***** Provided data
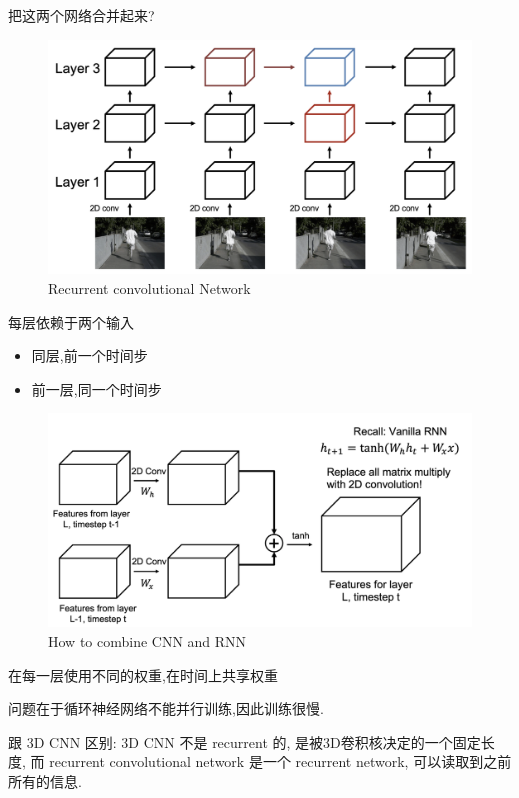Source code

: 把这两个网络合并起来?

\begin{figure}[H]
    \centering
    \includegraphics[scale=0.2]{figures/recu_CNN.png}
    \caption{Recurrent convolutional Network}
\end{figure}

每层依赖于两个输入
\begin{itemize}
    \item 同层,前一个时间步
    \item 前一层,同一个时间步
\end{itemize}

\begin{figure}[H]
    \centering
    \includegraphics[scale=0.2]{figures/recur_CNN_detail.png}
    \caption{How to combine CNN and RNN}
\end{figure}

在每一层使用不同的权重,在时间上共享权重

问题在于循环神经网络不能并行训练,因此训练很慢.

跟 3D CNN 区别: 3D CNN 不是 recurrent 的, 是被3D卷积核决定的一个固定长度, 
而 recurrent convolutional network 是一个 recurrent network, 可以读取到之前所有的信息.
**********
#### [Work task]
Return a copy of each line in the records above that has "scale" in it.

#### [Solution for this problem]
    \includegraphics[scale=0.2]{figures/recu_CNN.png}
    \includegraphics[scale=0.2]{figures/recur_CNN_detail.png}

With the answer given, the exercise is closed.